We put the clocks back last night, so I got an extra hour in bed. Unfortunately, the weather has also changed as we had a very strong northerly wind this morning. It was marginal on whether you could fly, but the wind brought in a lot of rain clouds. I decided not to go flying and ended up taking the door off of a shed. It’s a long story, but the key broke off in the lock. Anyway, around 10am it got very dark and rained for a bit. About an hour later it was bright sunshine again, but I think that’s only because the now gale force winds had scared all the clouds away.
I’ve been progressing the Autogyro repairs this week as I really want to get it into the air again. In the end I decided that the base and sides were too shattered to stick back together like a jigsaw, so I’ve cut new pieces to graft in. Using templates taken from the plan, I’ve made two new sides.
The pictures show the template held up to what was left of the fuselage side. I cyanoed the bits back together first, before laying the side template over the balsa and deciding where to make my dovetail mark. After drawing on the template, I cut along the lines and laid it back on the fuselage side, allowing me to mark it and cut away the old wood. After that I used the other half of the template to make a new fuselage side, which slots into the dovetail joint after just a tiny amount of adjustment with some sandpaper. This was then repeated on the other side using the same template.
Now I have a kit of parts for a new nose, I can start glueing things back together. The main thing to be aware of here is to get everything square. As there is no full-size engineering drawing in the original magazine article, only 4xA4 pages of parts, it’s difficult to find any datum lines to match things up to. The best straight line is the one along the centre of the fuselage base, so I took this as my datum and matched everything up to it. The original pencil line still exists on the remaining piece, so I just extended that onto my new base section. However, I did run into one problem which I’ll have to come back to later. The pictures below show the new base piece being grafted in. I took a lot of care getting this exactly right in all three axes as the base forms my datum.
It’s not a bad fit, and most of all, it’s straight.
I was able to save the plywood undercarriage plate, which saves me a lot of time having to cut, drill and route a new one. This is where I discovered a bit of a problem, though. As I mentioned earlier, there are no full-size engineering drawings, so I took the fuselage base template from the plan and matched it up to the real aircraft. Now, I assumed that the piece went all the way to the back of the fuselage and positioned it appropriately. Unfortunately, this left me with about a 5mm discrepancy as I discovered when I put the ply undercarriage plate in place underneath the new balsa base that I had just glued in. Yes, sure enough the base was too long. The sides are fine, but the base doesn’t extend all the way to the back. Never mind, it’s easy enough to cut the offending extra bit off. I just like to get everything exactly right and this was a bit embarrassing.

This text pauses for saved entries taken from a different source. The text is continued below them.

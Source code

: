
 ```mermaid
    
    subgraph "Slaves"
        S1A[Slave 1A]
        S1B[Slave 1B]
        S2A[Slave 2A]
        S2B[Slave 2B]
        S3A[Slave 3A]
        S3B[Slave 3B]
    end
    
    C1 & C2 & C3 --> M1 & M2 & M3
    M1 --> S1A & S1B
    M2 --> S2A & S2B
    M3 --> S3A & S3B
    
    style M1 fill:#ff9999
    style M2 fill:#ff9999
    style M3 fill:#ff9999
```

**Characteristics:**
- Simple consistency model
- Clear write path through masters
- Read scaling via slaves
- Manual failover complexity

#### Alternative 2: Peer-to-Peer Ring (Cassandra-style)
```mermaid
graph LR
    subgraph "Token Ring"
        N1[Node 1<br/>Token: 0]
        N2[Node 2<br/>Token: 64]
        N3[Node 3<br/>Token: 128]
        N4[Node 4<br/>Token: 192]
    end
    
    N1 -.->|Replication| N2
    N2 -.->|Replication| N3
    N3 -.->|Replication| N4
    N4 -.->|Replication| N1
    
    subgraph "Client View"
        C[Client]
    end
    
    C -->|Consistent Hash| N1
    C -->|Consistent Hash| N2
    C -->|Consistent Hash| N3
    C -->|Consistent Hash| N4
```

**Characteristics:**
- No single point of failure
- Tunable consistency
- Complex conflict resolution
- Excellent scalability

With a trial fit of all the front pieces showing that everything was now good, I glued the ply undercarriage plate underneath the fuselage base.
As a small aside at this point, I’ve been trying out a new type of glue. For the balsa fuselage base and the ply undercarriage mount, above, I used some “Gorilla Glue” for wood. They also make a cyano Gorilla Glue, which I’ve found to be very good, in fact I used it to piece together the fuselage sides, but I hadn’t tried the wood version before.
The instructions say to make one surface wet, then apply glue to the other surface and clamp together tightly. This is because the glue is rather sticky and forms a layer between the two surfaces being stuck. I’m not really sure whether I like this glue yet, because the curing process involves it increasing in volume by about four times. This results in a sticky foam substance leaking out from between all the joints, which requires sanding off when set to achieve the desired finish. Have a close look at the pictures of the ply undercarriage piece being glued above and you’ll see what I mean. The excess foam from the glue expanding is visible between the pieces being joined. This can be an advantage if it’s something where you need good gap filling properties, but personally, for this job, I think I would use a regular Epoxy. The original Autogyro was glued together with Z-Poxy and a Deluxe Materials PVA, which both worked very well. I’m also quite partial to aliphatic resin.
That’s as far as I’ve got for this week, but later on I’ll probably glue Pete the Pilot’s head back onto his body. I need the top section of the fuselage back together for a trial fit before committing to glueing the sides and front back on. I don’t want to get it all back together and find that the canopy doesn’t fit on any more.